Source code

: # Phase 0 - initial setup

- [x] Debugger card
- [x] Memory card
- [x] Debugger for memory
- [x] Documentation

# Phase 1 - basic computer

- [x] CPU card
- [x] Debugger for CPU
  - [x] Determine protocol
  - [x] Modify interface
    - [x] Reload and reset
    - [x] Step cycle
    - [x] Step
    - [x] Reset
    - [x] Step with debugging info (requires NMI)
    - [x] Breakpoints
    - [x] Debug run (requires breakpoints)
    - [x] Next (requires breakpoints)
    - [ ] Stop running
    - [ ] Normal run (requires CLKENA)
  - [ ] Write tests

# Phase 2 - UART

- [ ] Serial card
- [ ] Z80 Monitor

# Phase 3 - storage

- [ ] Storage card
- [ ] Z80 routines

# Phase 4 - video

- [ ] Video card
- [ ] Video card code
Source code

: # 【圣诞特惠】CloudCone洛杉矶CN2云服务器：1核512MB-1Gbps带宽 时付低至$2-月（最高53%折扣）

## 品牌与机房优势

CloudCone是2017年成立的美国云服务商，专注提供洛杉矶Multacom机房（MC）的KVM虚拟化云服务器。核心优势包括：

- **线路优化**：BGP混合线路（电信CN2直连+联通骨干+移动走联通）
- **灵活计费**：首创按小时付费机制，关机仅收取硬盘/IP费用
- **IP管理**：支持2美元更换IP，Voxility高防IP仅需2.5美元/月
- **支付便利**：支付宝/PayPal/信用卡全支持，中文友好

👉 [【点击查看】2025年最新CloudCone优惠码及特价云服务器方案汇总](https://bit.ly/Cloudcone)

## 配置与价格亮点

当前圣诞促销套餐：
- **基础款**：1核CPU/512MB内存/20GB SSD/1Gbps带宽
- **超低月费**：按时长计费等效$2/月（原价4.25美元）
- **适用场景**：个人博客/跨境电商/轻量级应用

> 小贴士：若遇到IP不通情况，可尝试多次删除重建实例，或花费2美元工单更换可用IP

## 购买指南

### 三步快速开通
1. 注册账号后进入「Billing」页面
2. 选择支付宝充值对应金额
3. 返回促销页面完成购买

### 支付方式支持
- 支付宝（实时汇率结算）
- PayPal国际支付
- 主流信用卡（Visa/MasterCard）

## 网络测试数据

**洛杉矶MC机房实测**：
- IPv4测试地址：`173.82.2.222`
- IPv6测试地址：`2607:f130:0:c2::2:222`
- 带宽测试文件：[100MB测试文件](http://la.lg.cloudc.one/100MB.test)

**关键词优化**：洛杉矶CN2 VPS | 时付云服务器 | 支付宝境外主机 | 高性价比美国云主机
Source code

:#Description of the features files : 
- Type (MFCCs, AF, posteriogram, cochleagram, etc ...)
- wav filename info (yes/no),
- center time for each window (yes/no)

□ □ □ □ □

## Exercise
From the line that contains "# 【圣诞特惠】CloudCone洛杉矶CN2云服务器：1核512MB-1Gbps带宽 时付低至$2-月（最高53%折扣）" down to the last line of the material above, copy every line word for word, both ends included.

## Response to this exercise
: # 【圣诞特惠】CloudCone洛杉矶CN2云服务器：1核512MB-1Gbps带宽 时付低至$2-月（最高53%折扣）

## 品牌与机房优势

CloudCone是2017年成立的美国云服务商，专注提供洛杉矶Multacom机房（MC）的KVM虚拟化云服务器。核心优势包括：

- **线路优化**：BGP混合线路（电信CN2直连+联通骨干+移动走联通）
- **灵活计费**：首创按小时付费机制，关机仅收取硬盘/IP费用
- **IP管理**：支持2美元更换IP，Voxility高防IP仅需2.5美元/月
- **支付便利**：支付宝/PayPal/信用卡全支持，中文友好

👉 [【点击查看】2025年最新CloudCone优惠码及特价云服务器方案汇总](https://bit.ly/Cloudcone)

## 配置与价格亮点

当前圣诞促销套餐：
- **基础款**：1核CPU/512MB内存/20GB SSD/1Gbps带宽
- **超低月费**：按时长计费等效$2/月（原价4.25美元）
- **适用场景**：个人博客/跨境电商/轻量级应用

> 小贴士：若遇到IP不通情况，可尝试多次删除重建实例，或花费2美元工单更换可用IP

## 购买指南

### 三步快速开通
1. 注册账号后进入「Billing」页面
2. 选择支付宝充值对应金额
3. 返回促销页面完成购买

### 支付方式支持
- 支付宝（实时汇率结算）
- PayPal国际支付
- 主流信用卡（Visa/MasterCard）

## 网络测试数据

**洛杉矶MC机房实测**：
- IPv4测试地址：`173.82.2.222`
- IPv6测试地址：`2607:f130:0:c2::2:222`
- 带宽测试文件：[100MB测试文件](http://la.lg.cloudc.one/100MB.test)

**关键词优化**：洛杉矶CN2 VPS | 时付云服务器 | 支付宝境外主机 | 高性价比美国云主机
Source code

:#Description of the features files : 
- Type (MFCCs, AF, posteriogram, cochleagram, etc ...)
- wav filename info (yes/no),
- center time for each window (yes/no)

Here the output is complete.